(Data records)
((
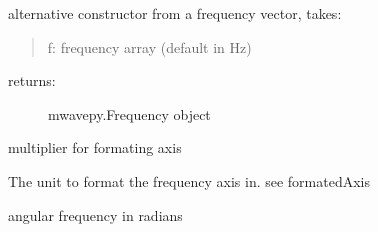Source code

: \documentclass[letterpaper,10pt,english]{sphinxmanual}
\begin{document}
\begin{fulllineitems}
\begin{fulllineitems}
\end{fulllineitems}


\begin{fulllineitems}
\label{api/mwavepy:mwavepy.frequency.Frequency.from_f}
alternative constructor from a frequency vector,
takes:
\begin{quote}

f: frequency array (default in Hz)
\end{quote}
\begin{description}
\item[{returns:}] \leavevmode
mwavepy.Frequency object

\end{description}

\end{fulllineitems}


\begin{fulllineitems}
\label{api/mwavepy:mwavepy.frequency.Frequency.labelXAxis}
\end{fulllineitems}


\begin{fulllineitems}
\label{api/mwavepy:mwavepy.frequency.Frequency.multiplier}
multiplier for formating axis

\end{fulllineitems}


\begin{fulllineitems}
\label{api/mwavepy:mwavepy.frequency.Frequency.unit}
The unit to format the frequency axis in. see formatedAxis

\end{fulllineitems}


\begin{fulllineitems}
\label{api/mwavepy:mwavepy.frequency.Frequency.w}
angular frequency in radians

\end{fulllineitems}


\end{fulllineitems}
\end{document}
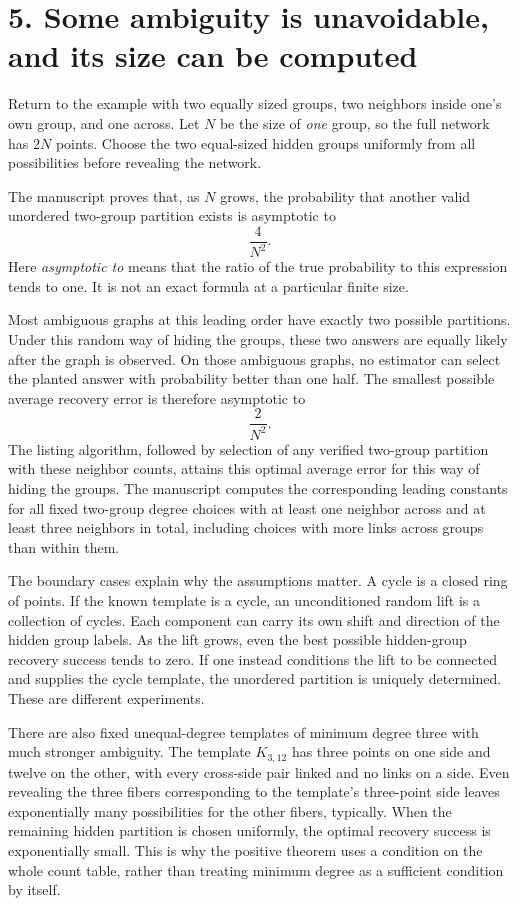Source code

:\documentclass[11pt]{article}
\begin{document}
\newpage
\section*{5. Some ambiguity is unavoidable, and its size can be computed}
Return to the example with two equally sized groups, two neighbors
inside one's own group, and one across. Let $N$ be the size of
\emph{one} group, so the full network has $2N$ points. Choose the two
equal-sized hidden groups uniformly from all possibilities before
revealing the network.

The manuscript proves that, as $N$ grows, the probability that another
valid unordered two-group partition exists is asymptotic to
\[
 \frac{4}{N^2}.
\]
Here \emph{asymptotic to} means that the ratio of the true probability
to this expression tends to one. It is not an exact formula at a
particular finite size.

Most ambiguous graphs at this leading order have exactly two possible
partitions. Under this random way of hiding the groups, these two answers
are equally likely after the graph is observed. On those ambiguous
graphs, no estimator can select the planted answer with probability
better than one half. The smallest possible average
recovery error is therefore asymptotic to
\[
 \frac{2}{N^2}.
\]
The listing algorithm, followed by selection of any verified two-group
partition with these neighbor counts,
attains this optimal average error for this way of hiding the groups. The manuscript
computes the corresponding leading constants for all fixed two-group
degree choices with at least one neighbor across and at least three
neighbors in total, including
choices with more links across groups than within them.

The boundary cases explain why the assumptions matter. A cycle is a
closed ring of points. If the known template is a cycle, an unconditioned
random lift is a collection of cycles. Each component can carry its own shift and direction of the
hidden group labels. As the lift grows, even the best possible
hidden-group recovery success tends to zero. If one instead conditions
the lift to be connected and supplies the cycle template, the unordered
partition is uniquely determined. These are different experiments.

There are also fixed unequal-degree templates of minimum degree three
with much stronger ambiguity. The template $K_{3,12}$ has three points
on one side and twelve on the other, with every cross-side pair linked
and no links on a side. Even revealing the three fibers corresponding
to the template's three-point side leaves
exponentially many possibilities for the other fibers, typically.
When the remaining hidden partition is chosen uniformly, the optimal
recovery success is exponentially small. This is why
the positive theorem uses a condition on the whole count table, rather
than treating minimum degree as a sufficient condition by itself.
\end{document}

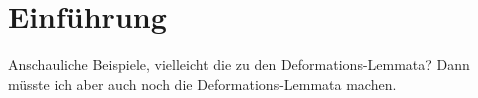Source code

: \chapter{Einführung}

Anschauliche Beispiele, vielleicht die zu den Deformations-Lemmata? Dann müsste
ich aber auch noch die Deformations-Lemmata machen.
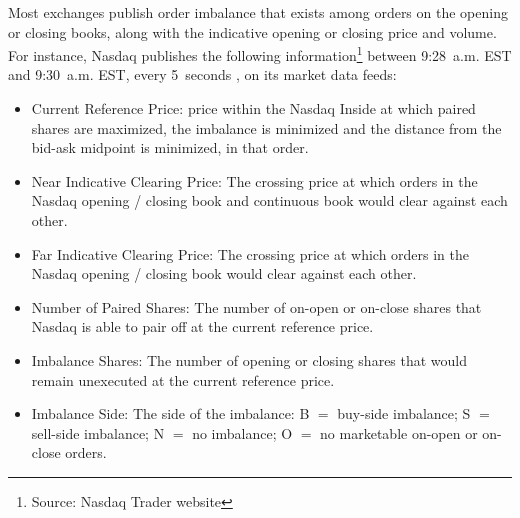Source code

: Most exchanges publish order imbalance that exists among orders on the opening or closing books, along with the indicative opening or closing price and volume. For instance, Nasdaq publishes the following information\footnote{Source: Nasdaq Trader website} between 9:28~a.m. EST and 9:30~a.m. EST,  every 5~seconds , on its market data feeds:
        \begin{itemize}
        \item  Current Reference Price: price within the Nasdaq Inside at which paired shares are maximized, the imbalance is minimized and the distance from the bid-ask midpoint is minimized, in that order.
        \item  Near Indicative Clearing Price: The crossing price at which orders in the Nasdaq opening / closing book and continuous book would clear against each other. 
        \item  Far Indicative Clearing Price: The crossing price at which orders in the Nasdaq opening / closing book would clear against each other. 
        \item  Number of Paired Shares: The number of on-open or on-close shares that Nasdaq is able to pair off at the current reference price. 
        \item  Imbalance Shares: The number of opening or closing shares that would remain unexecuted at the current reference price. 
        \item  Imbalance Side: The side of the imbalance: B $=$ buy-side imbalance; S $=$ sell-side imbalance; N $=$ no imbalance; O $=$ no marketable on-open or on-close orders.
        \end{itemize}


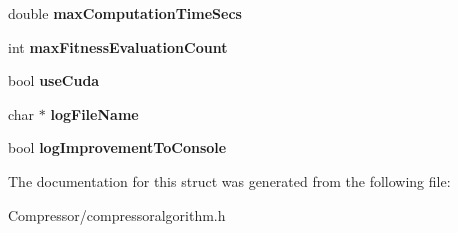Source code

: \begin{DoxyCompactItemize}
\item 
double {\bfseries max\+Computation\+Time\+Secs}\hypertarget{structlossycompressor_1_1_compressor_algorithm_args_ae9daf7684e8ad2d5783c02d942fdbc62}{}\label{structlossycompressor_1_1_compressor_algorithm_args_ae9daf7684e8ad2d5783c02d942fdbc62}

\item 
int {\bfseries max\+Fitness\+Evaluation\+Count}\hypertarget{structlossycompressor_1_1_compressor_algorithm_args_a3bc23ff31a585b32b455f13b9584ca2c}{}\label{structlossycompressor_1_1_compressor_algorithm_args_a3bc23ff31a585b32b455f13b9584ca2c}

\item 
bool {\bfseries use\+Cuda}\hypertarget{structlossycompressor_1_1_compressor_algorithm_args_a19e2e50f7275d3a365d8d14a74a7383b}{}\label{structlossycompressor_1_1_compressor_algorithm_args_a19e2e50f7275d3a365d8d14a74a7383b}

\item 
char $\ast$ {\bfseries log\+File\+Name}\hypertarget{structlossycompressor_1_1_compressor_algorithm_args_a573ef995fb90d039888bdb88ee97ba7b}{}\label{structlossycompressor_1_1_compressor_algorithm_args_a573ef995fb90d039888bdb88ee97ba7b}

\item 
bool {\bfseries log\+Improvement\+To\+Console}\hypertarget{structlossycompressor_1_1_compressor_algorithm_args_a3f9e98106776f5186e53c163e13fb301}{}\label{structlossycompressor_1_1_compressor_algorithm_args_a3f9e98106776f5186e53c163e13fb301}

\end{DoxyCompactItemize}


The documentation for this struct was generated from the following file\+:\begin{DoxyCompactItemize}
\item 
Compressor/compressoralgorithm.\+h\end{DoxyCompactItemize}
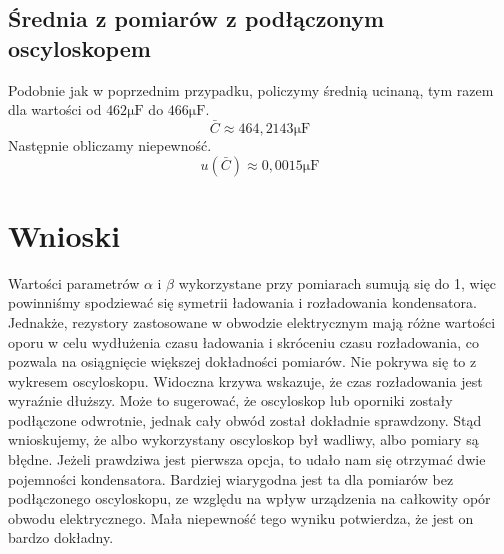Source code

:\documentclass[12pt]{mwart}
\begin{document}
	\subsection{Średnia z pomiarów z podłączonym oscyloskopem}
	\noindent Podobnie jak w poprzednim przypadku, policzymy średnią ucinaną, tym razem dla wartości od $462\mathrm{\mu F}$ do $466\mathrm{\mu F}$.
	$$ \bar{C} \approx 464,2143\mathrm{\mu F} $$
	Następnie obliczamy niepewność.
	$$ u(\bar{C}) \approx 0,0015\mathrm{\mu F} $$
	
	\section{Wnioski}
	\noindent Wartości parametrów $\alpha$ i $\beta$ wykorzystane przy pomiarach sumują się do 1, więc powinniśmy spodziewać się symetrii ładowania i rozładowania kondensatora. Jednakże, rezystory zastosowane w obwodzie elektrycznym mają różne wartości oporu w celu wydłużenia czasu ładowania i skróceniu czasu rozładowania, co pozwala na osiągnięcie większej dokładności pomiarów. Nie pokrywa się to z wykresem oscyloskopu. Widoczna krzywa wskazuje, że czas rozładowania jest wyraźnie dłuższy. Może to sugerować, że oscyloskop lub oporniki zostały podłączone odwrotnie, jednak cały obwód został dokładnie sprawdzony. Stąd wnioskujemy, że albo wykorzystany oscyloskop był wadliwy, albo pomiary są błędne. Jeżeli prawdziwa jest pierwsza opcja, to udało nam się otrzymać dwie pojemności kondensatora. Bardziej wiarygodna jest ta dla pomiarów bez podłączonego oscyloskopu, ze względu na wpływ urządzenia na całkowity opór obwodu elektrycznego. Mała niepewność tego wyniku potwierdza, że jest on bardzo dokładny. 
\end{document}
))
WHAT TO PRODUCE: Would you write out every record word for word, leaving no picture in?

REPLY TO THE TASK:
Source code

: \documentclass[letterpaper,10pt,english]{sphinxmanual}
\begin{document}
\begin{fulllineitems}
\begin{fulllineitems}
\end{fulllineitems}


\begin{fulllineitems}
\label{api/mwavepy:mwavepy.frequency.Frequency.from_f}
alternative constructor from a frequency vector,
takes:
\begin{quote}

f: frequency array (default in Hz)
\end{quote}
\begin{description}
\item[{returns:}] \leavevmode
mwavepy.Frequency object

\end{description}

\end{fulllineitems}


\begin{fulllineitems}
\label{api/mwavepy:mwavepy.frequency.Frequency.labelXAxis}
\end{fulllineitems}


\begin{fulllineitems}
\label{api/mwavepy:mwavepy.frequency.Frequency.multiplier}
multiplier for formating axis

\end{fulllineitems}


\begin{fulllineitems}
\label{api/mwavepy:mwavepy.frequency.Frequency.unit}
The unit to format the frequency axis in. see formatedAxis

\end{fulllineitems}


\begin{fulllineitems}
\label{api/mwavepy:mwavepy.frequency.Frequency.w}
angular frequency in radians

\end{fulllineitems}


\end{fulllineitems}
\end{document}
Source code

:\documentclass[11pt]{article}
\begin{document}
\newpage
\section*{5. Some ambiguity is unavoidable, and its size can be computed}
Return to the example with two equally sized groups, two neighbors
inside one's own group, and one across. Let $N$ be the size of
\emph{one} group, so the full network has $2N$ points. Choose the two
equal-sized hidden groups uniformly from all possibilities before
revealing the network.

The manuscript proves that, as $N$ grows, the probability that another
valid unordered two-group partition exists is asymptotic to
\[
 \frac{4}{N^2}.
\]
Here \emph{asymptotic to} means that the ratio of the true probability
to this expression tends to one. It is not an exact formula at a
particular finite size.

Most ambiguous graphs at this leading order have exactly two possible
partitions. Under this random way of hiding the groups, these two answers
are equally likely after the graph is observed. On those ambiguous
graphs, no estimator can select the planted answer with probability
better than one half. The smallest possible average
recovery error is therefore asymptotic to
\[
 \frac{2}{N^2}.
\]
The listing algorithm, followed by selection of any verified two-group
partition with these neighbor counts,
attains this optimal average error for this way of hiding the groups. The manuscript
computes the corresponding leading constants for all fixed two-group
degree choices with at least one neighbor across and at least three
neighbors in total, including
choices with more links across groups than within them.

The boundary cases explain why the assumptions matter. A cycle is a
closed ring of points. If the known template is a cycle, an unconditioned
random lift is a collection of cycles. Each component can carry its own shift and direction of the
hidden group labels. As the lift grows, even the best possible
hidden-group recovery success tends to zero. If one instead conditions
the lift to be connected and supplies the cycle template, the unordered
partition is uniquely determined. These are different experiments.

There are also fixed unequal-degree templates of minimum degree three
with much stronger ambiguity. The template $K_{3,12}$ has three points
on one side and twelve on the other, with every cross-side pair linked
and no links on a side. Even revealing the three fibers corresponding
to the template's three-point side leaves
exponentially many possibilities for the other fibers, typically.
When the remaining hidden partition is chosen uniformly, the optimal
recovery success is exponentially small. This is why
the positive theorem uses a condition on the whole count table, rather
than treating minimum degree as a sufficient condition by itself.
\end{document}

Source code

: \chapter{Einführung}

Anschauliche Beispiele, vielleicht die zu den Deformations-Lemmata? Dann müsste
ich aber auch noch die Deformations-Lemmata machen.
Source code

: Most exchanges publish order imbalance that exists among orders on the opening or closing books, along with the indicative opening or closing price and volume. For instance, Nasdaq publishes the following information\footnote{Source: Nasdaq Trader website} between 9:28~a.m. EST and 9:30~a.m. EST,  every 5~seconds , on its market data feeds:
        \begin{itemize}
        \item  Current Reference Price: price within the Nasdaq Inside at which paired shares are maximized, the imbalance is minimized and the distance from the bid-ask midpoint is minimized, in that order.
        \item  Near Indicative Clearing Price: The crossing price at which orders in the Nasdaq opening / closing book and continuous book would clear against each other. 
        \item  Far Indicative Clearing Price: The crossing price at which orders in the Nasdaq opening / closing book would clear against each other. 
        \item  Number of Paired Shares: The number of on-open or on-close shares that Nasdaq is able to pair off at the current reference price. 
        \item  Imbalance Shares: The number of opening or closing shares that would remain unexecuted at the current reference price. 
        \item  Imbalance Side: The side of the imbalance: B $=$ buy-side imbalance; S $=$ sell-side imbalance; N $=$ no imbalance; O $=$ no marketable on-open or on-close orders.
        \end{itemize}


Source code

: \begin{DoxyCompactItemize}
\item 
double {\bfseries max\+Computation\+Time\+Secs}\hypertarget{structlossycompressor_1_1_compressor_algorithm_args_ae9daf7684e8ad2d5783c02d942fdbc62}{}\label{structlossycompressor_1_1_compressor_algorithm_args_ae9daf7684e8ad2d5783c02d942fdbc62}

\item 
int {\bfseries max\+Fitness\+Evaluation\+Count}\hypertarget{structlossycompressor_1_1_compressor_algorithm_args_a3bc23ff31a585b32b455f13b9584ca2c}{}\label{structlossycompressor_1_1_compressor_algorithm_args_a3bc23ff31a585b32b455f13b9584ca2c}

\item 
bool {\bfseries use\+Cuda}\hypertarget{structlossycompressor_1_1_compressor_algorithm_args_a19e2e50f7275d3a365d8d14a74a7383b}{}\label{structlossycompressor_1_1_compressor_algorithm_args_a19e2e50f7275d3a365d8d14a74a7383b}

\item 
char $\ast$ {\bfseries log\+File\+Name}\hypertarget{structlossycompressor_1_1_compressor_algorithm_args_a573ef995fb90d039888bdb88ee97ba7b}{}\label{structlossycompressor_1_1_compressor_algorithm_args_a573ef995fb90d039888bdb88ee97ba7b}

\item 
bool {\bfseries log\+Improvement\+To\+Console}\hypertarget{structlossycompressor_1_1_compressor_algorithm_args_a3f9e98106776f5186e53c163e13fb301}{}\label{structlossycompressor_1_1_compressor_algorithm_args_a3f9e98106776f5186e53c163e13fb301}

\end{DoxyCompactItemize}


The documentation for this struct was generated from the following file\+:\begin{DoxyCompactItemize}
\item 
Compressor/compressoralgorithm.\+h\end{DoxyCompactItemize}
Source code

:\documentclass[12pt]{mwart}
\begin{document}
	\subsection{Średnia z pomiarów z podłączonym oscyloskopem}
	\noindent Podobnie jak w poprzednim przypadku, policzymy średnią ucinaną, tym razem dla wartości od $462\mathrm{\mu F}$ do $466\mathrm{\mu F}$.
	$$ \bar{C} \approx 464,2143\mathrm{\mu F} $$
	Następnie obliczamy niepewność.
	$$ u(\bar{C}) \approx 0,0015\mathrm{\mu F} $$
	
	\section{Wnioski}
	\noindent Wartości parametrów $\alpha$ i $\beta$ wykorzystane przy pomiarach sumują się do 1, więc powinniśmy spodziewać się symetrii ładowania i rozładowania kondensatora. Jednakże, rezystory zastosowane w obwodzie elektrycznym mają różne wartości oporu w celu wydłużenia czasu ładowania i skróceniu czasu rozładowania, co pozwala na osiągnięcie większej dokładności pomiarów. Nie pokrywa się to z wykresem oscyloskopu. Widoczna krzywa wskazuje, że czas rozładowania jest wyraźnie dłuższy. Może to sugerować, że oscyloskop lub oporniki zostały podłączone odwrotnie, jednak cały obwód został dokładnie sprawdzony. Stąd wnioskujemy, że albo wykorzystany oscyloskop był wadliwy, albo pomiary są błędne. Jeżeli prawdziwa jest pierwsza opcja, to udało nam się otrzymać dwie pojemności kondensatora. Bardziej wiarygodna jest ta dla pomiarów bez podłączonego oscyloskopu, ze względu na wpływ urządzenia na całkowity opór obwodu elektrycznego. Mała niepewność tego wyniku potwierdza, że jest on bardzo dokładny. 
\end{document}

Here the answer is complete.